* _PROBLEM_:
Every record below must be retyped exactly, with the pictures left out.
====
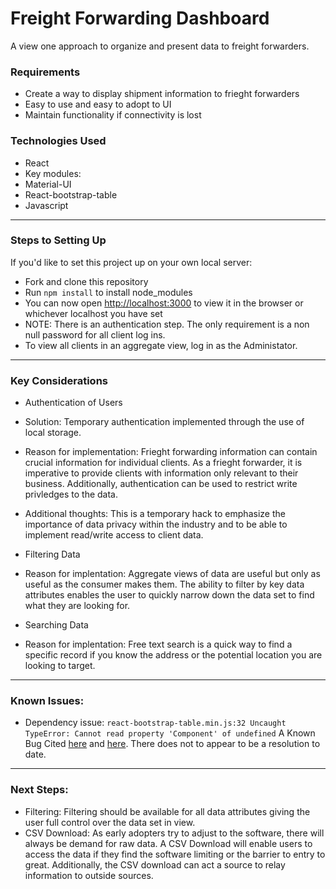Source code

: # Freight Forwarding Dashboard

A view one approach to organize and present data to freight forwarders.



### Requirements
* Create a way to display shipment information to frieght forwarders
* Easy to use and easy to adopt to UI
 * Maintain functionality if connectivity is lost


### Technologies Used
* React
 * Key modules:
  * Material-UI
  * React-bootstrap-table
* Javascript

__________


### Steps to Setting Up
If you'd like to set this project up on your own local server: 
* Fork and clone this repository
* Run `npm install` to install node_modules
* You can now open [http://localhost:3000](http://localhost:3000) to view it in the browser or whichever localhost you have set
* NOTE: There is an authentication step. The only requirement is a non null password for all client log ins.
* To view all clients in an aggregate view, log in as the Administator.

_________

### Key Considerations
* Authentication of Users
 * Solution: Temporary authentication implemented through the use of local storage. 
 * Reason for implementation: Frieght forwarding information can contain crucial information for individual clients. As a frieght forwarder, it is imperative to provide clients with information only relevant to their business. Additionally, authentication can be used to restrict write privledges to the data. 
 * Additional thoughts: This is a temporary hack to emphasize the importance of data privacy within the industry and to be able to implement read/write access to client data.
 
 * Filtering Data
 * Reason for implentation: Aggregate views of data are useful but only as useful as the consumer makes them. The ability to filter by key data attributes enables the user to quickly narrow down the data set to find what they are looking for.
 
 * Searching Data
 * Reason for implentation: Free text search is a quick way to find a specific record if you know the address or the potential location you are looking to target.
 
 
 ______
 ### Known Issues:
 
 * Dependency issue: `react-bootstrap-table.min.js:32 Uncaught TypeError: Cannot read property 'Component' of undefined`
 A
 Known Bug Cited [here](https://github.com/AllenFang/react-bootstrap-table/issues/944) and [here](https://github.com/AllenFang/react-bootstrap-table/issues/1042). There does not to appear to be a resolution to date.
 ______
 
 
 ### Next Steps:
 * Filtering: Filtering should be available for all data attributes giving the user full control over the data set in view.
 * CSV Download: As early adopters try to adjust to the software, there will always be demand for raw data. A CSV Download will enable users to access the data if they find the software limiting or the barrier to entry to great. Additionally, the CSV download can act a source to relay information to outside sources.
====
* _ANSWER TO THE PROBLEM_:
Source code

: # Freight Forwarding Dashboard

A view one approach to organize and present data to freight forwarders.



### Requirements
* Create a way to display shipment information to frieght forwarders
* Easy to use and easy to adopt to UI
 * Maintain functionality if connectivity is lost


### Technologies Used
* React
 * Key modules:
  * Material-UI
  * React-bootstrap-table
* Javascript

__________


### Steps to Setting Up
If you'd like to set this project up on your own local server: 
* Fork and clone this repository
* Run `npm install` to install node_modules
* You can now open [http://localhost:3000](http://localhost:3000) to view it in the browser or whichever localhost you have set
* NOTE: There is an authentication step. The only requirement is a non null password for all client log ins.
* To view all clients in an aggregate view, log in as the Administator.

_________

### Key Considerations
* Authentication of Users
 * Solution: Temporary authentication implemented through the use of local storage. 
 * Reason for implementation: Frieght forwarding information can contain crucial information for individual clients. As a frieght forwarder, it is imperative to provide clients with information only relevant to their business. Additionally, authentication can be used to restrict write privledges to the data. 
 * Additional thoughts: This is a temporary hack to emphasize the importance of data privacy within the industry and to be able to implement read/write access to client data.
 
 * Filtering Data
 * Reason for implentation: Aggregate views of data are useful but only as useful as the consumer makes them. The ability to filter by key data attributes enables the user to quickly narrow down the data set to find what they are looking for.
 
 * Searching Data
 * Reason for implentation: Free text search is a quick way to find a specific record if you know the address or the potential location you are looking to target.
 
 
 ______
 ### Known Issues:
 
 * Dependency issue: `react-bootstrap-table.min.js:32 Uncaught TypeError: Cannot read property 'Component' of undefined`
 A
 Known Bug Cited [here](https://github.com/AllenFang/react-bootstrap-table/issues/944) and [here](https://github.com/AllenFang/react-bootstrap-table/issues/1042). There does not to appear to be a resolution to date.
 ______
 
 
 ### Next Steps:
 * Filtering: Filtering should be available for all data attributes giving the user full control over the data set in view.
 * CSV Download: As early adopters try to adjust to the software, there will always be demand for raw data. A CSV Download will enable users to access the data if they find the software limiting or the barrier to entry to great. Additionally, the CSV download can act a source to relay information to outside sources.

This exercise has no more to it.